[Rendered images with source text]
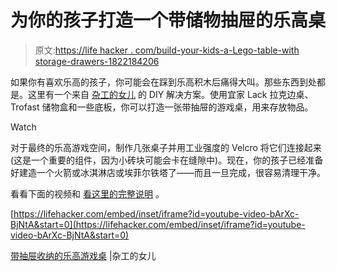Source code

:# 为你的孩子打造一个带储物抽屉的乐高桌

> 原文:[https://life hacker . com/build-your-kids-a-Lego-table-with storage-drawers-1822184206](https://lifehacker.com/build-your-kids-a-lego-table-with-storage-drawers-1822184206)

如果你有喜欢乐高的孩子，你可能会在踩到乐高积木后痛得大叫。那些东西到处都是。这里有一个来自 [杂工的女儿](https://www.thehandymansdaughter.com/diy-lego-table/) 的 DIY 解决方案。使用宜家 Lack 拉克边桌、Trofast 储物盒和一些底板，你可以打造一张带抽屉的游戏桌，用来存放物品。

Watch

对于最终的乐高游戏空间，制作几张桌子并用工业强度的 Velcro 将它们连接起来(这是一个重要的组件，因为小砖块可能会卡在缝隙中)。现在，你的孩子已经准备好建造一个火箭或冰淇淋店或埃菲尔铁塔了——而且一旦完成，很容易清理干净。

看看下面的视频和 [看这里的完整说明](https://www.ikeahackers.net/2018/01/lego-play-table-drawer-storage.html) 。

 [https://lifehacker.com/embed/inset/iframe?id=youtube-video-bArXc-BjNtA&start=0](https://lifehacker.com/embed/inset/iframe?id=youtube-video-bArXc-BjNtA&start=0) 

[带抽屉收纳的乐高游戏桌](https://www.thehandymansdaughter.com/diy-lego-table/) |杂工的女儿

**Problem to work on**
Among the lines above, list those that contain the word "https".

**Written solution**
> 原文:[https://life hacker . com/build-your-kids-a-Lego-table-with storage-drawers-1822184206](https://lifehacker.com/build-your-kids-a-lego-table-with-storage-drawers-1822184206)
如果你有喜欢乐高的孩子，你可能会在踩到乐高积木后痛得大叫。那些东西到处都是。这里有一个来自 [杂工的女儿](https://www.thehandymansdaughter.com/diy-lego-table/) 的 DIY 解决方案。使用宜家 Lack 拉克边桌、Trofast 储物盒和一些底板，你可以打造一张带抽屉的游戏桌，用来存放物品。
看看下面的视频和 [看这里的完整说明](https://www.ikeahackers.net/2018/01/lego-play-table-drawer-storage.html) 。
 [https://lifehacker.com/embed/inset/iframe?id=youtube-video-bArXc-BjNtA&start=0](https://lifehacker.com/embed/inset/iframe?id=youtube-video-bArXc-BjNtA&start=0) 
[带抽屉收纳的乐高游戏桌](https://www.thehandymansdaughter.com/diy-lego-table/) |杂工的女儿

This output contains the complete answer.